EXERCISE INPUT:
+-------+

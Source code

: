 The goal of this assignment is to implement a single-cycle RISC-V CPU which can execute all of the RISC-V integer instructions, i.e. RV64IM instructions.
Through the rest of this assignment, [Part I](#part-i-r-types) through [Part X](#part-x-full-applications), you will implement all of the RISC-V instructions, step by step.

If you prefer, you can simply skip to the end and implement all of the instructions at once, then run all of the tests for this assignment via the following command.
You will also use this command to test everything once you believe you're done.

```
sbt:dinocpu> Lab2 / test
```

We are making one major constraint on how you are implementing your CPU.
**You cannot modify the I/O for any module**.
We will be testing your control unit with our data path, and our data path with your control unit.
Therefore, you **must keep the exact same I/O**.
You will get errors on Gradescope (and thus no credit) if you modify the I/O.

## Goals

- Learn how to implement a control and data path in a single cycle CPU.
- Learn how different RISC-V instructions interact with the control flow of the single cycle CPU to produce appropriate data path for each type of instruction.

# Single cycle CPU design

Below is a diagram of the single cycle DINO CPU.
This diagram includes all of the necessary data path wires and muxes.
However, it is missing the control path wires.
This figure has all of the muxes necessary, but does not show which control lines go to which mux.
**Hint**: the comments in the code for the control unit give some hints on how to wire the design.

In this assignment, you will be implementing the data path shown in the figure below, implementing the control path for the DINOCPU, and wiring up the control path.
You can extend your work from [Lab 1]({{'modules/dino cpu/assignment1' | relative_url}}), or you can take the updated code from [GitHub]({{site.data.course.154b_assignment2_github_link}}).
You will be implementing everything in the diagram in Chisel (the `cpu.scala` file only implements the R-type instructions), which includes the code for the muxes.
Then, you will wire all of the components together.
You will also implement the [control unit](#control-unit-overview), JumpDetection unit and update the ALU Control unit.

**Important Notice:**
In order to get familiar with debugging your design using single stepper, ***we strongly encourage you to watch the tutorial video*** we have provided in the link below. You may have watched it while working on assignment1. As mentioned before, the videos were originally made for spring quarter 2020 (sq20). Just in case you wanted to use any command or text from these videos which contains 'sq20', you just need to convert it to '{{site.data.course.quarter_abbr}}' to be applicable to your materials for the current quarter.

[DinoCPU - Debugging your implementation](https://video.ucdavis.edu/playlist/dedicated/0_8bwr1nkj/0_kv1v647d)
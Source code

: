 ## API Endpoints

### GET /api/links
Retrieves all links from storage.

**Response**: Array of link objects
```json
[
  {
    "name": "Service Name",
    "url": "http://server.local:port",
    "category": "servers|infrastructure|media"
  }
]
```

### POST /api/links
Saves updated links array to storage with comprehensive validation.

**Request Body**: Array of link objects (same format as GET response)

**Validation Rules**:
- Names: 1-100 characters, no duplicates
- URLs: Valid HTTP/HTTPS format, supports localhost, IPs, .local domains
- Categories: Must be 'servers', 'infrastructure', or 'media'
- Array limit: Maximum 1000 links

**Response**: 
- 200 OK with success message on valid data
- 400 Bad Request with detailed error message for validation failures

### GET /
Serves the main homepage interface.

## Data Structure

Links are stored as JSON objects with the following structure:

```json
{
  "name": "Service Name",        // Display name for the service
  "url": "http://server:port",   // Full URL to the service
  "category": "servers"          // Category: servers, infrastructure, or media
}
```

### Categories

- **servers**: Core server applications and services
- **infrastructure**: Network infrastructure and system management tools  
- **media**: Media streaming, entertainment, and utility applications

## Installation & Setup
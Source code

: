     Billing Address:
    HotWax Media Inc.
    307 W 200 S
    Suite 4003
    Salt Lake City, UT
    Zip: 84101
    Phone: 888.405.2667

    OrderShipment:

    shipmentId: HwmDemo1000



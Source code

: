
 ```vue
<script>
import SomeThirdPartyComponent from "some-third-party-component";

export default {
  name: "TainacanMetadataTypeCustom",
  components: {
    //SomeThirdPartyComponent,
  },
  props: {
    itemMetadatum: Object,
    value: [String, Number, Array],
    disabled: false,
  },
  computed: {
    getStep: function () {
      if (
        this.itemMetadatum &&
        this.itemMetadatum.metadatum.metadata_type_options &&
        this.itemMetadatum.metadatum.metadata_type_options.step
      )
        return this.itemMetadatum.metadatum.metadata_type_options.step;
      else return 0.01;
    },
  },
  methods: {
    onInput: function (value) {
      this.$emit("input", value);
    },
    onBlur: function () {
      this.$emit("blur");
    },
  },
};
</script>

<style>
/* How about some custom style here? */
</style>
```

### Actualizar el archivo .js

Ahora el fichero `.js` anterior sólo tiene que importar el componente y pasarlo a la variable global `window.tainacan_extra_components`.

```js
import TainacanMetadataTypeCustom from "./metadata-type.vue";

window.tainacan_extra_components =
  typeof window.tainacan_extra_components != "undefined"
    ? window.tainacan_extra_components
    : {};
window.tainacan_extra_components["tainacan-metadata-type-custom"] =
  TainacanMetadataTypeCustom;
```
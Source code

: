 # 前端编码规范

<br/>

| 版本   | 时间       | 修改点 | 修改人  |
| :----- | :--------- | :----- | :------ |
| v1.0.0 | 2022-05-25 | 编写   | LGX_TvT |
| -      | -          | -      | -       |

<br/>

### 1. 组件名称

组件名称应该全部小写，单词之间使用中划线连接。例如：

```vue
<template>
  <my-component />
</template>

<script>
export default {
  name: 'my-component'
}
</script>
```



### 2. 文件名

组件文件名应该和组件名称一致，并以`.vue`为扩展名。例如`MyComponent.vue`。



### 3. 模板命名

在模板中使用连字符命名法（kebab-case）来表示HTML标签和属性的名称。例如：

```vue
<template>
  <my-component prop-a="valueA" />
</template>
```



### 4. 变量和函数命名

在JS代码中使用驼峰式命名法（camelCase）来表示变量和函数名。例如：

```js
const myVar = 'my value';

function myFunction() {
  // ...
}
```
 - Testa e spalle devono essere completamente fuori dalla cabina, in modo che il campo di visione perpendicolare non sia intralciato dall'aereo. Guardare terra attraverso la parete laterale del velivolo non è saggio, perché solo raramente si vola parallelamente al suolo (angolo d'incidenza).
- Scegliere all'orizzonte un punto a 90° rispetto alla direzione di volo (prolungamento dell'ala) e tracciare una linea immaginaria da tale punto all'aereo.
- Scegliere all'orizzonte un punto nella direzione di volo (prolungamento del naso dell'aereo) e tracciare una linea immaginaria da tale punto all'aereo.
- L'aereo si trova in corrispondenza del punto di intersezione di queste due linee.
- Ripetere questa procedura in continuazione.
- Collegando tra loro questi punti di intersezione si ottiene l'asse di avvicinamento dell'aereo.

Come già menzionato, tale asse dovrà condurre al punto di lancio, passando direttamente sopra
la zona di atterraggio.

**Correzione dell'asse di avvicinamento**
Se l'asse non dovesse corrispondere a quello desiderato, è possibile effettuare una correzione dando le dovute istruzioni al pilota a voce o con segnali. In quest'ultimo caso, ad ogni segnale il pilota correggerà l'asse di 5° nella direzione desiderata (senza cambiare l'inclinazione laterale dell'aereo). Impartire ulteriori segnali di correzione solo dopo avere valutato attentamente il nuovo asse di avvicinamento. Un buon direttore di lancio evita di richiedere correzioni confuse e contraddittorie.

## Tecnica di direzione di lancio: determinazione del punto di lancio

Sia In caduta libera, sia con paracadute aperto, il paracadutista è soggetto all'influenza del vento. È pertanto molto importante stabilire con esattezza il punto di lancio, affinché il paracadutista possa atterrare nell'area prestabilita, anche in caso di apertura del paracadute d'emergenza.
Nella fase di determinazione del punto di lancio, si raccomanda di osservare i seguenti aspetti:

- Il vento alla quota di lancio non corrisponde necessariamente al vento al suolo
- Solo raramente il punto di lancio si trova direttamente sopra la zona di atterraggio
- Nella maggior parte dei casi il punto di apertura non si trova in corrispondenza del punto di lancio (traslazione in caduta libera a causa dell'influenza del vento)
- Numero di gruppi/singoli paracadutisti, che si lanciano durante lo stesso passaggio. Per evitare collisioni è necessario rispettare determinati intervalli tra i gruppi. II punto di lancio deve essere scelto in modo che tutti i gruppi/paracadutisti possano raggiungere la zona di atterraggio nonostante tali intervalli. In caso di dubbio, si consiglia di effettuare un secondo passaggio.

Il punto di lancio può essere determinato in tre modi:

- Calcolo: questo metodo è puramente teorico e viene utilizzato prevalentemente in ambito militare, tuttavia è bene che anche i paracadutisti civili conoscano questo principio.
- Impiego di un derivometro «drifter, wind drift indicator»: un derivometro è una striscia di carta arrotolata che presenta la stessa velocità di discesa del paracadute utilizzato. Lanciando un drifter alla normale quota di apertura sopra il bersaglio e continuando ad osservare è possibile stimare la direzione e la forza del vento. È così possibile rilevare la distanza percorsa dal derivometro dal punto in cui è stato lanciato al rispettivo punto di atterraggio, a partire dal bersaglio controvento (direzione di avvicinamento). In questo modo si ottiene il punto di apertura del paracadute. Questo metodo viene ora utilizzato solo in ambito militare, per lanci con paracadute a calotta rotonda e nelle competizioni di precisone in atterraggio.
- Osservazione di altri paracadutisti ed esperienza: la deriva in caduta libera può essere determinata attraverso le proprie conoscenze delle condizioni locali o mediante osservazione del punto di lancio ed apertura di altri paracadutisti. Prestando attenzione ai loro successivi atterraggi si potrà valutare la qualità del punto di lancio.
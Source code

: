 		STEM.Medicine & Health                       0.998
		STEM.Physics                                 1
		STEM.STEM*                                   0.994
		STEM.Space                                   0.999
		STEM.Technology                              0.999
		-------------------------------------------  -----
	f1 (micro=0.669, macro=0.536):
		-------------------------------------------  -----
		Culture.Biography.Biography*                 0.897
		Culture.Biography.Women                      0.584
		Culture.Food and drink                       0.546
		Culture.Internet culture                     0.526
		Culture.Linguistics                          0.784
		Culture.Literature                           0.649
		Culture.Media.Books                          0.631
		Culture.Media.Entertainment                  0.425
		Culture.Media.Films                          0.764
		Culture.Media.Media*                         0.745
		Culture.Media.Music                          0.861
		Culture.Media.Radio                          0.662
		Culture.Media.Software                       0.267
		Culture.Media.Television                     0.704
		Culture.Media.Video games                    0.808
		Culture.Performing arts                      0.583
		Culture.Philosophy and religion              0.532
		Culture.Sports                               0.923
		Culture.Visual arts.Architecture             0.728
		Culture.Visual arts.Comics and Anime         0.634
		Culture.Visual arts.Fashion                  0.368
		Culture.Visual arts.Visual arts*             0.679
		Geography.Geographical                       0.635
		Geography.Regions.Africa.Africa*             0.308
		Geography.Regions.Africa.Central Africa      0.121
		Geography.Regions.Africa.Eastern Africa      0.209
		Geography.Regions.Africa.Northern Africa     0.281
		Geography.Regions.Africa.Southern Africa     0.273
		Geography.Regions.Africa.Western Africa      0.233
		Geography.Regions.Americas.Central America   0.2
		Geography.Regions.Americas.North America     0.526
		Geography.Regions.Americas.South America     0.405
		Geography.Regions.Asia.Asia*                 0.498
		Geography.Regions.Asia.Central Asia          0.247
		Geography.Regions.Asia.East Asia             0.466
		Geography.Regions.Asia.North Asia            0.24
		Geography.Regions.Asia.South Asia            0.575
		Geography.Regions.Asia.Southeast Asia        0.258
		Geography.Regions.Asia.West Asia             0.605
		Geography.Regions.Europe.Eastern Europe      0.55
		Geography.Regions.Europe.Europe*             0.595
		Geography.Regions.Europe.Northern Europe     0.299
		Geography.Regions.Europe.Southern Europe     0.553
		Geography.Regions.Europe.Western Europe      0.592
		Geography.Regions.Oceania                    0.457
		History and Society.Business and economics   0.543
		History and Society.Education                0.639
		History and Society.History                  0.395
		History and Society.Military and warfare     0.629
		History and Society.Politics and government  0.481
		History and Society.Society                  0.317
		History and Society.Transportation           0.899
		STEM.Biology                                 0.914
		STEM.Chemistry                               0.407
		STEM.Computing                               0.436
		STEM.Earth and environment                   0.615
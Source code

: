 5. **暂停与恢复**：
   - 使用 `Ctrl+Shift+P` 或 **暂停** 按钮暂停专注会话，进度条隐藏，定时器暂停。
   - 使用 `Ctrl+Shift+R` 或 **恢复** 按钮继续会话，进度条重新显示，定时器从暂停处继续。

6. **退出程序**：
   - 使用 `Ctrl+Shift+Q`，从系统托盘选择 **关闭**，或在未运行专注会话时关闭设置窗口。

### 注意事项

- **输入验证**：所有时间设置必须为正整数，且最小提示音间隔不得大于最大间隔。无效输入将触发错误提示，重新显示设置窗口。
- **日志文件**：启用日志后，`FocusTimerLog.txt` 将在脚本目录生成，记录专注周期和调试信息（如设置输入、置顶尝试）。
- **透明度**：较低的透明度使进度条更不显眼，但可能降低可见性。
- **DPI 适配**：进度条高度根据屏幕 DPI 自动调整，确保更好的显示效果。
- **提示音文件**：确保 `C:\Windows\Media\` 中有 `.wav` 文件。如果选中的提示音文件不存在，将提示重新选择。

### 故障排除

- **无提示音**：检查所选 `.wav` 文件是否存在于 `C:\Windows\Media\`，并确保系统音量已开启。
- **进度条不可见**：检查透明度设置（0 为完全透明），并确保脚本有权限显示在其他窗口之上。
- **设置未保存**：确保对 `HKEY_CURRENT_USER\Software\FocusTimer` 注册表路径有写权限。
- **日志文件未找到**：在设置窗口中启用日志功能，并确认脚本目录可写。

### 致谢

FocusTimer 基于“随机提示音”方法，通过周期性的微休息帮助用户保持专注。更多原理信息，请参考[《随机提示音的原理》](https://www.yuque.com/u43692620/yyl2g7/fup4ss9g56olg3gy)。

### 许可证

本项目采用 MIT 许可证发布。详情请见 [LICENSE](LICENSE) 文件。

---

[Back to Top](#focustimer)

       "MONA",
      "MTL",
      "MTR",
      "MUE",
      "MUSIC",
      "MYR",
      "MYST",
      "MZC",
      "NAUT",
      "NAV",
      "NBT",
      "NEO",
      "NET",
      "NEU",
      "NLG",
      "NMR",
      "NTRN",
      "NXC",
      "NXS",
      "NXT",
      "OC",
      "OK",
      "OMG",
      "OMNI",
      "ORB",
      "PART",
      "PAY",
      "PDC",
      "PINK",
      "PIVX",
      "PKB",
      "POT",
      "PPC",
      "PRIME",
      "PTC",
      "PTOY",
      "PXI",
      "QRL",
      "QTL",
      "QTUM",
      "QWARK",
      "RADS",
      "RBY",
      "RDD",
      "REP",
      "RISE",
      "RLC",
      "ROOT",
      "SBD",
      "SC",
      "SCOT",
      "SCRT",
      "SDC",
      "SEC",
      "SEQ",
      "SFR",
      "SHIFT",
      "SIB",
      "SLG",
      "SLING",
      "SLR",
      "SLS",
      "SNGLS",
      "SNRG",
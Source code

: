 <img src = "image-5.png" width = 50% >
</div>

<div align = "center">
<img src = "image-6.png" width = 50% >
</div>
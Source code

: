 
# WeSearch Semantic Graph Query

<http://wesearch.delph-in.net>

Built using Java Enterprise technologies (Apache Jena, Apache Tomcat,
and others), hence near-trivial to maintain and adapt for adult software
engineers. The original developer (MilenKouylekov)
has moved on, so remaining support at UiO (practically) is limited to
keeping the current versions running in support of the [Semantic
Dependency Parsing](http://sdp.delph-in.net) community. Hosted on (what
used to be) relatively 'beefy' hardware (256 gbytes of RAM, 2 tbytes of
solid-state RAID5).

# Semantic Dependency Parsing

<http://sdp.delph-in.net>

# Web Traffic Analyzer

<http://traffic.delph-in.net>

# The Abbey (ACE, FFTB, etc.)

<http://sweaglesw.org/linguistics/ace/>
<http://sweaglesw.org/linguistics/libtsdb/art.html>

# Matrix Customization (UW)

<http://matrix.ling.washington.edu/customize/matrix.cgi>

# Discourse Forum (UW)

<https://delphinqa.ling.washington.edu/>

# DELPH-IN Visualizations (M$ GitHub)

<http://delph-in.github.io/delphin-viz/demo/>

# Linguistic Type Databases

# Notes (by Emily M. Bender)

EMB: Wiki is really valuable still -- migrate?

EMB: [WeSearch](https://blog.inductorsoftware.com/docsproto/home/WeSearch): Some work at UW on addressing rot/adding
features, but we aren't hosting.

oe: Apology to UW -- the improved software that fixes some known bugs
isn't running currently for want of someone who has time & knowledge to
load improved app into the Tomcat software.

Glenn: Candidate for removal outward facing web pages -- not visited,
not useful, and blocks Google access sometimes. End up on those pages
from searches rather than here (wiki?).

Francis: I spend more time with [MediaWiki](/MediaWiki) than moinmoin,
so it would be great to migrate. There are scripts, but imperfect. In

+-------+

In the listing, how many lines hold "Northern"? Answer with a bare number.

2